[Stored data]
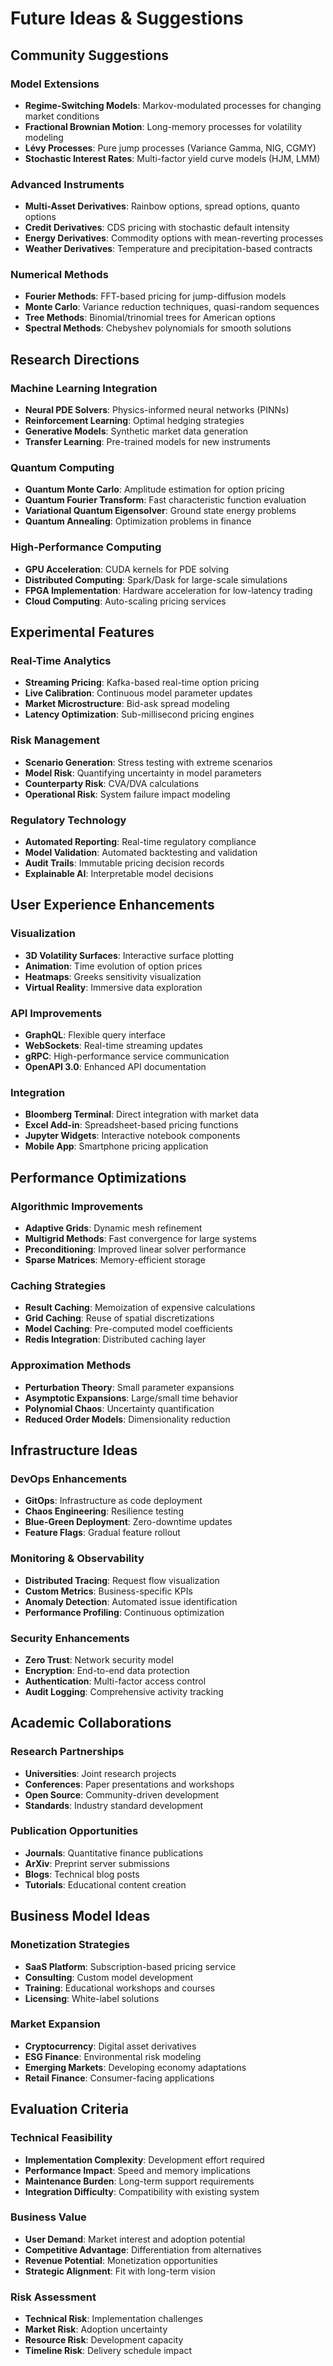 # Future Ideas & Suggestions

## Community Suggestions

### Model Extensions
- **Regime-Switching Models**: Markov-modulated processes for changing market conditions
- **Fractional Brownian Motion**: Long-memory processes for volatility modeling
- **Lévy Processes**: Pure jump processes (Variance Gamma, NIG, CGMY)
- **Stochastic Interest Rates**: Multi-factor yield curve models (HJM, LMM)

### Advanced Instruments
- **Multi-Asset Derivatives**: Rainbow options, spread options, quanto options
- **Credit Derivatives**: CDS pricing with stochastic default intensity
- **Energy Derivatives**: Commodity options with mean-reverting processes
- **Weather Derivatives**: Temperature and precipitation-based contracts

### Numerical Methods
- **Fourier Methods**: FFT-based pricing for jump-diffusion models
- **Monte Carlo**: Variance reduction techniques, quasi-random sequences
- **Tree Methods**: Binomial/trinomial trees for American options
- **Spectral Methods**: Chebyshev polynomials for smooth solutions

## Research Directions

### Machine Learning Integration
- **Neural PDE Solvers**: Physics-informed neural networks (PINNs)
- **Reinforcement Learning**: Optimal hedging strategies
- **Generative Models**: Synthetic market data generation
- **Transfer Learning**: Pre-trained models for new instruments

### Quantum Computing
- **Quantum Monte Carlo**: Amplitude estimation for option pricing
- **Quantum Fourier Transform**: Fast characteristic function evaluation
- **Variational Quantum Eigensolver**: Ground state energy problems
- **Quantum Annealing**: Optimization problems in finance

### High-Performance Computing
- **GPU Acceleration**: CUDA kernels for PDE solving
- **Distributed Computing**: Spark/Dask for large-scale simulations
- **FPGA Implementation**: Hardware acceleration for low-latency trading
- **Cloud Computing**: Auto-scaling pricing services

## Experimental Features

### Real-Time Analytics
- **Streaming Pricing**: Kafka-based real-time option pricing
- **Live Calibration**: Continuous model parameter updates
- **Market Microstructure**: Bid-ask spread modeling
- **Latency Optimization**: Sub-millisecond pricing engines

### Risk Management
- **Scenario Generation**: Stress testing with extreme scenarios
- **Model Risk**: Quantifying uncertainty in model parameters
- **Counterparty Risk**: CVA/DVA calculations
- **Operational Risk**: System failure impact modeling

### Regulatory Technology
- **Automated Reporting**: Real-time regulatory compliance
- **Model Validation**: Automated backtesting and validation
- **Audit Trails**: Immutable pricing decision records
- **Explainable AI**: Interpretable model decisions

## User Experience Enhancements

### Visualization
- **3D Volatility Surfaces**: Interactive surface plotting
- **Animation**: Time evolution of option prices
- **Heatmaps**: Greeks sensitivity visualization
- **Virtual Reality**: Immersive data exploration

### API Improvements
- **GraphQL**: Flexible query interface
- **WebSockets**: Real-time streaming updates
- **gRPC**: High-performance service communication
- **OpenAPI 3.0**: Enhanced API documentation

### Integration
- **Bloomberg Terminal**: Direct integration with market data
- **Excel Add-in**: Spreadsheet-based pricing functions
- **Jupyter Widgets**: Interactive notebook components
- **Mobile App**: Smartphone pricing application

## Performance Optimizations

### Algorithmic Improvements
- **Adaptive Grids**: Dynamic mesh refinement
- **Multigrid Methods**: Fast convergence for large systems
- **Preconditioning**: Improved linear solver performance
- **Sparse Matrices**: Memory-efficient storage

### Caching Strategies
- **Result Caching**: Memoization of expensive calculations
- **Grid Caching**: Reuse of spatial discretizations
- **Model Caching**: Pre-computed model coefficients
- **Redis Integration**: Distributed caching layer

### Approximation Methods
- **Perturbation Theory**: Small parameter expansions
- **Asymptotic Expansions**: Large/small time behavior
- **Polynomial Chaos**: Uncertainty quantification
- **Reduced Order Models**: Dimensionality reduction

## Infrastructure Ideas

### DevOps Enhancements
- **GitOps**: Infrastructure as code deployment
- **Chaos Engineering**: Resilience testing
- **Blue-Green Deployment**: Zero-downtime updates
- **Feature Flags**: Gradual feature rollout

### Monitoring & Observability
- **Distributed Tracing**: Request flow visualization
- **Custom Metrics**: Business-specific KPIs
- **Anomaly Detection**: Automated issue identification
- **Performance Profiling**: Continuous optimization

### Security Enhancements
- **Zero Trust**: Network security model
- **Encryption**: End-to-end data protection
- **Authentication**: Multi-factor access control
- **Audit Logging**: Comprehensive activity tracking

## Academic Collaborations

### Research Partnerships
- **Universities**: Joint research projects
- **Conferences**: Paper presentations and workshops
- **Open Source**: Community-driven development
- **Standards**: Industry standard development

### Publication Opportunities
- **Journals**: Quantitative finance publications
- **ArXiv**: Preprint server submissions
- **Blogs**: Technical blog posts
- **Tutorials**: Educational content creation

## Business Model Ideas

### Monetization Strategies
- **SaaS Platform**: Subscription-based pricing service
- **Consulting**: Custom model development
- **Training**: Educational workshops and courses
- **Licensing**: White-label solutions

### Market Expansion
- **Cryptocurrency**: Digital asset derivatives
- **ESG Finance**: Environmental risk modeling
- **Emerging Markets**: Developing economy adaptations
- **Retail Finance**: Consumer-facing applications

## Evaluation Criteria

### Technical Feasibility
- **Implementation Complexity**: Development effort required
- **Performance Impact**: Speed and memory implications
- **Maintenance Burden**: Long-term support requirements
- **Integration Difficulty**: Compatibility with existing system

### Business Value
- **User Demand**: Market interest and adoption potential
- **Competitive Advantage**: Differentiation from alternatives
- **Revenue Potential**: Monetization opportunities
- **Strategic Alignment**: Fit with long-term vision

### Risk Assessment
- **Technical Risk**: Implementation challenges
- **Market Risk**: Adoption uncertainty
- **Resource Risk**: Development capacity
- **Timeline Risk**: Delivery schedule impact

◆ Exercise aim ◆
Look above for the line that contains "### Advanced Instruments". Starting there, transcribe every line exactly until you have copied the line that contains "- **Tree Methods**: Binomial/trinomial".

◆ Answer below ◆
### Advanced Instruments
- **Multi-Asset Derivatives**: Rainbow options, spread options, quanto options
- **Credit Derivatives**: CDS pricing with stochastic default intensity
- **Energy Derivatives**: Commodity options with mean-reverting processes
- **Weather Derivatives**: Temperature and precipitation-based contracts

### Numerical Methods
- **Fourier Methods**: FFT-based pricing for jump-diffusion models
- **Monte Carlo**: Variance reduction techniques, quasi-random sequences
- **Tree Methods**: Binomial/trinomial trees for American options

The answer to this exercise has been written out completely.